Nothing but the lines from the first line of the records through the line with "# Tiers and Billing" should be output, exactly as written and free of pictures.

• _Records shown_:
"""

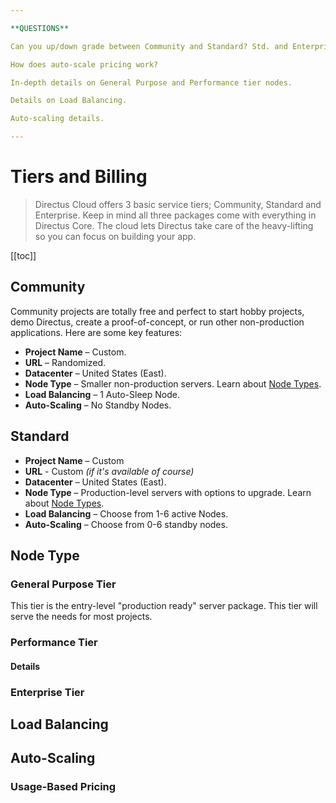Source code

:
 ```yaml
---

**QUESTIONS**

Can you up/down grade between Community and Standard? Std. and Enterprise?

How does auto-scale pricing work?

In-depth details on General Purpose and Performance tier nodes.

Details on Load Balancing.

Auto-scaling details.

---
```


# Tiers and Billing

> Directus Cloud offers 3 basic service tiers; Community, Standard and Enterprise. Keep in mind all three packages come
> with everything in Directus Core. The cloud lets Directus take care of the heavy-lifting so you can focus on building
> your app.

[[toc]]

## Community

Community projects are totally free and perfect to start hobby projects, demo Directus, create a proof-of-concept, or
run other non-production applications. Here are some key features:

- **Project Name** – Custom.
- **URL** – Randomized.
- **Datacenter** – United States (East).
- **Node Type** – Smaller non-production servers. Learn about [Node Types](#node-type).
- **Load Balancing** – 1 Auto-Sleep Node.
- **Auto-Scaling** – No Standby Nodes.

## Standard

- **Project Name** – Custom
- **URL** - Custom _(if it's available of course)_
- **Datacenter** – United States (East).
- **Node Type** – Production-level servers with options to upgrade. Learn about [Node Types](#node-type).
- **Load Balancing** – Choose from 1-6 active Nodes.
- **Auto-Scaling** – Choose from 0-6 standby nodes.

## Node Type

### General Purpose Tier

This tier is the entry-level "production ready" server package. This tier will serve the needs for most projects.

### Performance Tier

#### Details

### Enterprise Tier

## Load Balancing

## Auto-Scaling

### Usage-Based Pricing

"""

• _Reply to the exercise_:
Source code

:
 ```yaml
---

**QUESTIONS**

Can you up/down grade between Community and Standard? Std. and Enterprise?

How does auto-scale pricing work?

In-depth details on General Purpose and Performance tier nodes.

Details on Load Balancing.

Auto-scaling details.

---
```


# Tiers and Billing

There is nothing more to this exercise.